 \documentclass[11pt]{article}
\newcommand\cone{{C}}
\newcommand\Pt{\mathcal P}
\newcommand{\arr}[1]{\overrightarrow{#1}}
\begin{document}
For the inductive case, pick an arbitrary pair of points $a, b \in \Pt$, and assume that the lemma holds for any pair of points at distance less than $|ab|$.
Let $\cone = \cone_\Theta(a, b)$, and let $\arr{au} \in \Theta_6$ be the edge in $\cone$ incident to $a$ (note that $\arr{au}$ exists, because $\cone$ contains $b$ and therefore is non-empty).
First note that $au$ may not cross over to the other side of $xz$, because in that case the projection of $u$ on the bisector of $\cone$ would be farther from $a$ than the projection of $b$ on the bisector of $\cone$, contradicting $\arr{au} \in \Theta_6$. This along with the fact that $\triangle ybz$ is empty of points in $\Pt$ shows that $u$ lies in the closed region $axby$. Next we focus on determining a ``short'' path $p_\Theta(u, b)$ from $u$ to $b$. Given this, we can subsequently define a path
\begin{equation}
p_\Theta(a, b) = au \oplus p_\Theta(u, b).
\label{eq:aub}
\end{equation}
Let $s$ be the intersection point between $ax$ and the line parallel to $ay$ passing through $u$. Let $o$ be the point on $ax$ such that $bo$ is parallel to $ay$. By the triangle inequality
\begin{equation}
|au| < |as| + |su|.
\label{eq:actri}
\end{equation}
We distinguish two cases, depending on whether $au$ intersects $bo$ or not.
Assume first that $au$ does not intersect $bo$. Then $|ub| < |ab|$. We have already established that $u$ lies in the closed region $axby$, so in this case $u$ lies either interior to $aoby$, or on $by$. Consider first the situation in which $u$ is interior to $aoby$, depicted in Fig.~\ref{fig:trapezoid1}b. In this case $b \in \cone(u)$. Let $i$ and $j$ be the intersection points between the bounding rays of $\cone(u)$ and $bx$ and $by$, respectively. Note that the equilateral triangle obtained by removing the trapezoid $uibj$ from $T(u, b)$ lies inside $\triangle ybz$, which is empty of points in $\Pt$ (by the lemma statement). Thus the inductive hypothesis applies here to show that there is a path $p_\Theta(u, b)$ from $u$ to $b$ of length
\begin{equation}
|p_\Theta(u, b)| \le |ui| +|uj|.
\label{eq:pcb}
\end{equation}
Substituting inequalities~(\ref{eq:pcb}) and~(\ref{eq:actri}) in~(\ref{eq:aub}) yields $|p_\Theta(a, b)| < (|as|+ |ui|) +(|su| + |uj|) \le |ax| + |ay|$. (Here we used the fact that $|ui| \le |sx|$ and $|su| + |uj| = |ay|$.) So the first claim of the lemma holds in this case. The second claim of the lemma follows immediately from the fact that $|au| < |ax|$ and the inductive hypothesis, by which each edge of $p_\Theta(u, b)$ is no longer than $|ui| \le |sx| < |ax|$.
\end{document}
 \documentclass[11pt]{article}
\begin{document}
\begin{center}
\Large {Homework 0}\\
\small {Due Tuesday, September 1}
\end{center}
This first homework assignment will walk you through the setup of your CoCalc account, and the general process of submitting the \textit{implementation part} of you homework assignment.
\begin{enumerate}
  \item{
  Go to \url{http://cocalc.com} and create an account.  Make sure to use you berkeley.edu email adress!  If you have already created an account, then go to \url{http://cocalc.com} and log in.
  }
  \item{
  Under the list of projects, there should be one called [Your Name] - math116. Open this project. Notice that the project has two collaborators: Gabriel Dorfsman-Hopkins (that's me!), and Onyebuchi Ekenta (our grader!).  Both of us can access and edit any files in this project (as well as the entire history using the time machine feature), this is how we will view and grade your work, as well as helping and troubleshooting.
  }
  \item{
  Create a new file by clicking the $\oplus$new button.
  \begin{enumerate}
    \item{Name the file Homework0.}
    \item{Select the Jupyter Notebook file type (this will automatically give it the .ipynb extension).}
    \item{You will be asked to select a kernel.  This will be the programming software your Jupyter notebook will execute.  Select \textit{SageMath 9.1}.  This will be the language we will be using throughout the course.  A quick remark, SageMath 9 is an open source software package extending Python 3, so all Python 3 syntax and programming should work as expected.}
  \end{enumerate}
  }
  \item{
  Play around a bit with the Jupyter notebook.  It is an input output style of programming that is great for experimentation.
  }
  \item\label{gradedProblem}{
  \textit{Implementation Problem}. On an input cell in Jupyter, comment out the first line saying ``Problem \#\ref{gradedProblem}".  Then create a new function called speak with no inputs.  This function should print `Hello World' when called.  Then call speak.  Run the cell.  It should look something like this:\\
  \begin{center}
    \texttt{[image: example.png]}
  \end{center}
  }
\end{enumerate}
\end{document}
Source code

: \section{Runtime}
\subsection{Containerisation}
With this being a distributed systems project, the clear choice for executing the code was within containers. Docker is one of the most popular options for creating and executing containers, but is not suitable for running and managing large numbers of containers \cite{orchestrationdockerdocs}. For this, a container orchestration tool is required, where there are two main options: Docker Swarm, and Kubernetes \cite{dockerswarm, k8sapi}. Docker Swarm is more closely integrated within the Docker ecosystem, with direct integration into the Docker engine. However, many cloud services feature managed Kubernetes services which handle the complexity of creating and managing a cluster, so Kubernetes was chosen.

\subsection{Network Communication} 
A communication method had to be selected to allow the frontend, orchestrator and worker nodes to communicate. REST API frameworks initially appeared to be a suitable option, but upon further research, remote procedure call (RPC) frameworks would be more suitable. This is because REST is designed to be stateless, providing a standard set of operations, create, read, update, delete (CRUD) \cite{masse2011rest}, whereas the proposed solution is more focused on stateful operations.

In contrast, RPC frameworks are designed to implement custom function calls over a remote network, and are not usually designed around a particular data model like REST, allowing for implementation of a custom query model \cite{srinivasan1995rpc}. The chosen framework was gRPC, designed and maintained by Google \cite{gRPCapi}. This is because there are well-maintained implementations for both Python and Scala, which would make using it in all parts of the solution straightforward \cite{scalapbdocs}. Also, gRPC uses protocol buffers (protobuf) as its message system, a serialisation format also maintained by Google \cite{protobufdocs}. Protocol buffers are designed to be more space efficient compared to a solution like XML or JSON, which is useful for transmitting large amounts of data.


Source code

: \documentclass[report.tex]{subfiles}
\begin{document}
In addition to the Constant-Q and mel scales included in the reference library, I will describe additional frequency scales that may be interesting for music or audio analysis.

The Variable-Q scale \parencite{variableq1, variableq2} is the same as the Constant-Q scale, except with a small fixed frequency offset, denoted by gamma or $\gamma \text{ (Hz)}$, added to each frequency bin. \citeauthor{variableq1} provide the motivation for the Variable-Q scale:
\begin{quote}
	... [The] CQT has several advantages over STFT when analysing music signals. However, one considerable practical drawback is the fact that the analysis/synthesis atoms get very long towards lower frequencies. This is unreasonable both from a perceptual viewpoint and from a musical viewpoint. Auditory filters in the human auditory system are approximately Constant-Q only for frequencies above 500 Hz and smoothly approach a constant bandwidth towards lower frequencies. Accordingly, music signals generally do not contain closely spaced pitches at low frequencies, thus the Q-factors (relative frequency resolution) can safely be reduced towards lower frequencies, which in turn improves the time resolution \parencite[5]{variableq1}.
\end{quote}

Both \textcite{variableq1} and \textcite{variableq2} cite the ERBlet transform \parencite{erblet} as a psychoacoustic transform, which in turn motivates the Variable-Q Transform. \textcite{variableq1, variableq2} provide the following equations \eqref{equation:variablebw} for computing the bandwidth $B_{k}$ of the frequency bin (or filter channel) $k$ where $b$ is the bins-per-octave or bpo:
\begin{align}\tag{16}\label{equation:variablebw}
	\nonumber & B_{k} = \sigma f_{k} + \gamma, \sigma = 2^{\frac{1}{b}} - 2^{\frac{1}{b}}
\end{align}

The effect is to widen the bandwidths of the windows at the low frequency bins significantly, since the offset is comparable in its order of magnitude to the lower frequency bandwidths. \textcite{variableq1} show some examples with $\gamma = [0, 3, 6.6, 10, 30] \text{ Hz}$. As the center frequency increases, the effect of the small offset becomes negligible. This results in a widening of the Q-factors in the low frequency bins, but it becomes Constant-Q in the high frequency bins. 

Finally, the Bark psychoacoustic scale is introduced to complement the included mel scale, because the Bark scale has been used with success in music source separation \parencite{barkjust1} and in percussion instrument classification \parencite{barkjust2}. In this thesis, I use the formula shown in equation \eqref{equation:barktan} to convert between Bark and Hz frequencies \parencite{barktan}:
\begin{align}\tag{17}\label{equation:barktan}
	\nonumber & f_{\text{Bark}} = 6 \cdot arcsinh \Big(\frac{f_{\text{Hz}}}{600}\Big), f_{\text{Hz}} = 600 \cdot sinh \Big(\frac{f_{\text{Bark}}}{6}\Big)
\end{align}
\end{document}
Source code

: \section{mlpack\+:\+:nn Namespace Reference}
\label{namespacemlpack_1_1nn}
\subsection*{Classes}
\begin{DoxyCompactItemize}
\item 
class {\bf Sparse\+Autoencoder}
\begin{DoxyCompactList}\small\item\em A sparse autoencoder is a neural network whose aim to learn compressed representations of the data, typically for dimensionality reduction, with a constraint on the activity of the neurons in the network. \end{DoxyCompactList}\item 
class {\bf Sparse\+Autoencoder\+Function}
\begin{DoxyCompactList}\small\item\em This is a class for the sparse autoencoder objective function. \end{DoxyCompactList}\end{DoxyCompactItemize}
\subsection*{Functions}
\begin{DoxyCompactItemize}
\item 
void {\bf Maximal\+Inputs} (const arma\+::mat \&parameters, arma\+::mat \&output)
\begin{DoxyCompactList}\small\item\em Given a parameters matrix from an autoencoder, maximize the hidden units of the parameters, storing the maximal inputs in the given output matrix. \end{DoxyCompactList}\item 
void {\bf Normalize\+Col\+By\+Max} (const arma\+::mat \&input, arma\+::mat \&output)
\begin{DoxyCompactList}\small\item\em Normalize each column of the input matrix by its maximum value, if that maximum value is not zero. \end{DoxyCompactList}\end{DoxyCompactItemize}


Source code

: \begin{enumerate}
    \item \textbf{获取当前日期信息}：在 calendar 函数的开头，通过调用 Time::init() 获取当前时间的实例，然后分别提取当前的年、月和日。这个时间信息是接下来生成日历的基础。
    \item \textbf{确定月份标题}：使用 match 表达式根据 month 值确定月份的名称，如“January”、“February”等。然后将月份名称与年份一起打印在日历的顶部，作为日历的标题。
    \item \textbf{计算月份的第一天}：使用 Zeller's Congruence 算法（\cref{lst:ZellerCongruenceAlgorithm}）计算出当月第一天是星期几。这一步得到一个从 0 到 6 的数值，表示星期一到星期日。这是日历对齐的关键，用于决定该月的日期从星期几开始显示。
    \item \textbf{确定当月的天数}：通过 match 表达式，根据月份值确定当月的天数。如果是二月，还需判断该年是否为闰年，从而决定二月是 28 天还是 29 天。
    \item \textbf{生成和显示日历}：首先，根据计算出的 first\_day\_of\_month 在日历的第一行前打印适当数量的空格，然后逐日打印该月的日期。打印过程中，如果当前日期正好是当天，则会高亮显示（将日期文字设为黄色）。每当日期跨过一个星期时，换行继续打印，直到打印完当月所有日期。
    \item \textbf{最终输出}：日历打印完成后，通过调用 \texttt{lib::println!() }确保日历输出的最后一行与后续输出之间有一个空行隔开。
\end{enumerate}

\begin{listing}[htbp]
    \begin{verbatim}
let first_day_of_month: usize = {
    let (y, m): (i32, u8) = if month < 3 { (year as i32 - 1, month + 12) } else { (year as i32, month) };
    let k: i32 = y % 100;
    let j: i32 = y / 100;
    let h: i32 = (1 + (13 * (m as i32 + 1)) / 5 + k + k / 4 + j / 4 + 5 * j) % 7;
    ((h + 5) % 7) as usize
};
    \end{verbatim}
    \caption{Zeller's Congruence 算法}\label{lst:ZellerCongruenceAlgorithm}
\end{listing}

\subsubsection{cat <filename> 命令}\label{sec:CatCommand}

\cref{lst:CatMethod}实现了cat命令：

▶ _Assignment_
Within the entries above, count each line holding the string "arma". Give only the result.

▶ _Solution to this exercise_
2